Leuk én heel belangrijk als blogger – om digitaal op de hoogte te blijven. De hele dag door kan ik zo jullie reacties en tweets volgen, checken of mijn blogposts wel online zijn gekomen, zien of er interessante mailtjes zijn etc. Niet altijd even sociaal; de hele dag met mijn snufferd op mijn telefoon, maar dat is een ander verhaal.
Die smartphone heeft me toch wel een duwtje in de goede (?) richting gegeven: onderweg tweeten (als je dingen meemaakt) is veel leuker dan thuis vanachter je laptop, en als ik de supermarkt sta open ik gewoon één van jullie recepten tips via Twitter, om te zien welke boodschappen ik moet doen. Inmiddels ben ik ook maar vast aan Google + (het nieuwe social medium van Google, die Google Friend connect moet vervangen) begonnen (kostte me bijna een hele zondag uit te zoeken hoe het werkt, maar dan heb je ook wat!), en leerde ik om handig backstage op chronologische volgorde op jullie reacties te reageren (wist ik veel dat dat zo eenvoudig was!). Afgelopen Kerst heb ik zélfs maar toegegeven aan Wordfeud, omdat mijn hele familie tegen elkaar aan het spelen was, onder het dineren.

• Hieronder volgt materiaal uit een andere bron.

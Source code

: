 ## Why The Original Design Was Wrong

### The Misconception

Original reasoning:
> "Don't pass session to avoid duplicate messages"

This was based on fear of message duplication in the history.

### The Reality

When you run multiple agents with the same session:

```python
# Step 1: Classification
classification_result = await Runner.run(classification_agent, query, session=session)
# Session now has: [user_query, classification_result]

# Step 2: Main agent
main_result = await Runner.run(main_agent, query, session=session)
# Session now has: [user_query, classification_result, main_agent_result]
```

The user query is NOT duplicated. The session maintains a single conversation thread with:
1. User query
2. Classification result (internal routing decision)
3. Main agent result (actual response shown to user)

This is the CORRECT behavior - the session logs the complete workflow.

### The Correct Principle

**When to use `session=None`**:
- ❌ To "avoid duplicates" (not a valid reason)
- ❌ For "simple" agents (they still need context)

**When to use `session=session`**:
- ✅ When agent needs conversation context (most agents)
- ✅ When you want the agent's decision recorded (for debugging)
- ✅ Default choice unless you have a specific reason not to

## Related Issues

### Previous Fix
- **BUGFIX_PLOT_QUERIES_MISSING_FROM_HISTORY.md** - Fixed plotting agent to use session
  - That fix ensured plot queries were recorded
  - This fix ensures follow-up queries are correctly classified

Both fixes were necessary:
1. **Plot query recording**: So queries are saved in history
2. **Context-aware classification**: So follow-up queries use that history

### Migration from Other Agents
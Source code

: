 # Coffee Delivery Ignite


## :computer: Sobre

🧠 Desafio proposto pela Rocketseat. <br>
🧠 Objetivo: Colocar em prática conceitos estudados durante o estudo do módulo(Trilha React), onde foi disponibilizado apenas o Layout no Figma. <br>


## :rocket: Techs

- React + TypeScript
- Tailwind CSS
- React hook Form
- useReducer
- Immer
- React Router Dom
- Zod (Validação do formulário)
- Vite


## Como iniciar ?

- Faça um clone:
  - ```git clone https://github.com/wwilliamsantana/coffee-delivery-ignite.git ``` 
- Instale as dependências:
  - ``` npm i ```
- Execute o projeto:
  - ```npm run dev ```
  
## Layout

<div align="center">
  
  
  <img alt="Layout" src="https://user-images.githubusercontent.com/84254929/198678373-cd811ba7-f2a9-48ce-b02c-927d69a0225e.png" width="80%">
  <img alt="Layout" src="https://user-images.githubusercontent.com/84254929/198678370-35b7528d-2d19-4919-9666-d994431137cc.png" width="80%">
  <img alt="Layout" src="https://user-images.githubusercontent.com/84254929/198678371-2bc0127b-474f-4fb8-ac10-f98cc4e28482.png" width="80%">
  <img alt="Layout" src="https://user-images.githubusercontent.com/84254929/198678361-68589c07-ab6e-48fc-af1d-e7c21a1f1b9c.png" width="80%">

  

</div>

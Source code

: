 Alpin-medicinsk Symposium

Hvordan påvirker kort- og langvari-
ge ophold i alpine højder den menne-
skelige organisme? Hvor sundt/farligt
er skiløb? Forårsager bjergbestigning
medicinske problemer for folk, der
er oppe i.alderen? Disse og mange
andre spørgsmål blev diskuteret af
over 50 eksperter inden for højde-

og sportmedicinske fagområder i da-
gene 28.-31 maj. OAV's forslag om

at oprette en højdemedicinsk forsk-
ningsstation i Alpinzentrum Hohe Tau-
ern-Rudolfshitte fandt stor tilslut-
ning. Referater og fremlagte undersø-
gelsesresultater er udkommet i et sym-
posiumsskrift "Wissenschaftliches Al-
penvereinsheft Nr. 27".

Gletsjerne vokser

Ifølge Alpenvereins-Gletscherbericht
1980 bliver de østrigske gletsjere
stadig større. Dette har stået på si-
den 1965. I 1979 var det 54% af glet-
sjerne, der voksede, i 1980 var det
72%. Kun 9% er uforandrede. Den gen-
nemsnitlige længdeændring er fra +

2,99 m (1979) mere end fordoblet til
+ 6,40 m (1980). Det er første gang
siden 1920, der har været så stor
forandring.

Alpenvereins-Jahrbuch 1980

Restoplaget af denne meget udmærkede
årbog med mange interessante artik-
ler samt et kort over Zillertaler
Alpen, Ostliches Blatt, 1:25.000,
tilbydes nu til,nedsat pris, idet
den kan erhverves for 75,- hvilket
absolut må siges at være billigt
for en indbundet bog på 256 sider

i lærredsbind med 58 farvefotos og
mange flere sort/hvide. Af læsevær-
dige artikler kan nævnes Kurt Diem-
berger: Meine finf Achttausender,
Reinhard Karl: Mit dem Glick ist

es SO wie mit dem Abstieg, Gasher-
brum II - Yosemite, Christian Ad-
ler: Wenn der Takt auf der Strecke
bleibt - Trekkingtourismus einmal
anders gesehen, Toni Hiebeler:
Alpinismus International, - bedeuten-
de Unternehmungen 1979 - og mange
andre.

Ja, het Internet is nooit mijn passie geweest, maar ook ik word steeds handiger, efficiënter en beter online en met social media. En handiger, beter en efficiënter worden, betekent in dit geval ook zeker dat gadgets, apps, en social media leuker worden. En juist dán blijkt mijn bovengenoemde punt waar: als je eenmaal zover bent, kan je eigenlijk niet meer terug.
Degenen die mij op Twitter volgen (om binnen het thema te blijven), weten het wellicht al: afgelopen zaterdag had ik een aanvaring met Franse, magere kwark. Na een bezoekje aan de natuurvoedingswinkel was de verkoopster met grijze krullen zo vriendelijk ons een bak magere kwark kado te doen, waar ‘alleen een schepje uit was gehaald voor een proeverij’. Ervan uitgaande dat er vast wel een liefhebber gevonden zou worden, nam ik het vriendelijke gebaar aan. Even dacht ik nog: ‘Misschien zou een tasje eromheen wel veilig zijn’, maar ik wilde graag weer verder om mijn berg kleding en schoenen naar de reparatie te brengen.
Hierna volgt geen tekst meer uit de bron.